Last night I was squinting from my bed at the TV. I had to ask my wife, who still had her glasses on, to tell me the score of the baseball game. "Three to six," she replied with the confidence of someone with assisted vision. This is a group of people that includes my immediate family. Wife and son both wear glasses. My brothers have both become optically enhanced over the past year or so. My niece wears her glasses when she has to. Ironically, my mother recently had a magic procedure preformed on her eyes to alleviate the need for spectacles, aside from the occasional up close and in tight reading experience.
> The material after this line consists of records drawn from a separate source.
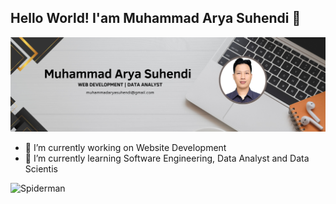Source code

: ## Hello World! I'am Muhammad Arya Suhendi 👋
![Arya Suhendi](img/git-arya.png)
<!--
**AryaSuhendi29/AryaSuhendi29** is a ✨ _special_ ✨ repository because its `README.md` (this file) appears on your GitHub profile.

Here are some ideas to get you started:

- 🔭 I’m currently working on ...
- 🌱 I’m currently learning ...
- 👯 I’m looking to collaborate on ...
- 🤔 I’m looking for help with ...
- 💬 Ask me about ...
- 📫 How to reach me: ...
- 😄 Pronouns: ...
- ⚡ Fun fact: ...
-->

- 🔭 I’m currently working on Website Development
- 🌱 I’m currently learning Software Engineering, Data Analyst and Data Scientis

![Spiderman](https://media0.giphy.com/media/v1.Y2lkPTc5MGI3NjExNTUzdGc0cHNucXRleXVrZnh5M2N6dWozNTNqYjZpOTNuMXQwbGJ4diZlcD12MV9pbnRlcm5hbF9naWZfYnlfaWQmY3Q9Zw/NNssW1DvTEXtll108b/giphy.gif)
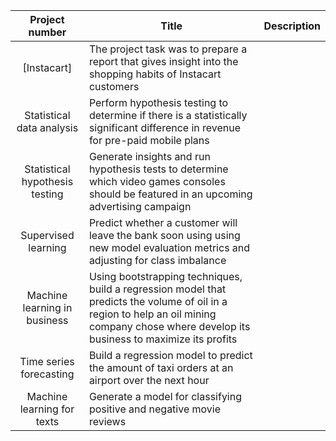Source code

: 
| Project number | Title | Description |
| :-----------: | ----------- |----------- |
| [Instacart]| The project task was to prepare a report that gives insight into the shopping habits of Instacart customers |
| Statistical data analysis | Perform hypothesis testing to determine if there is a statistically significant difference in revenue for pre-paid mobile plans |
| Statistical hypothesis testing | Generate insights and run hypothesis tests to determine which video games consoles should be featured in an upcoming advertising campaign |
| Supervised learning | Predict whether a customer will leave the bank soon using using new model evaluation metrics and adjusting for class imbalance |
| Machine learning in business | Using bootstrapping techniques, build a regression model that predicts the volume of oil in a region to help an oil mining company chose where develop its business to maximize its profits |
| Time series forecasting | Build a regression model to predict the amount of taxi orders at an airport over the next hour |
| Machine learning for texts | Generate a model for classifying positive and negative movie reviews |


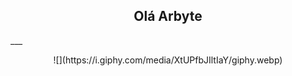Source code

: <h2 align="center">Olá Arbyte</h2> ___ <p align="center">
  

<center>  
   ![](https://i.giphy.com/media/XtUPfbJIltIaY/giphy.webp)
<center>
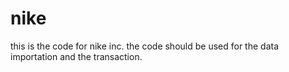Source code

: # nike
this is the code for nike inc.
the code should be used for the data importation and the transaction.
It's nice to have the company, frankly. I can remember when I was barely old enough to start school and I was diagnosed with a "lazy eye." Part of this discovery came simply enough from the way I watched television from a foot away. I can remember being held down across the kitchen chairs to get the eye drops in that were supposed to help get my eyes to work together. My older brother and his friends were happy to have me bring home eye patches so they could play pirates. As a result of the popularity of the black patch with elastic, there was a switch to the flesh-colored adhesive type. This had the dual effect of cutting down on the number of pirates at our house and giving me the appearance, from a distance, of being a cyclops.
The patches and eye drops didn't cure me, and I was fitted for my first pair of glasses when I was five. I have been putting glasses on my face as part of my morning ritual for so long that I cannot imagine how to proceed without them. Unlike a lot of people I know, I don't ever lose my glasses. I know right where they are. If I'm awake, they're on my face. When I'm asleep, or swimming, I know right where they are.
And now my brothers' eyes are catching up to mine. Maybe someday there will be a surgical option that will get these glasses off my face once and for all, but I don't know how I could let that happen. I have looked at the world through four eyes for about as long as I can remember. I'm not sure if I'm ready to cut that in half.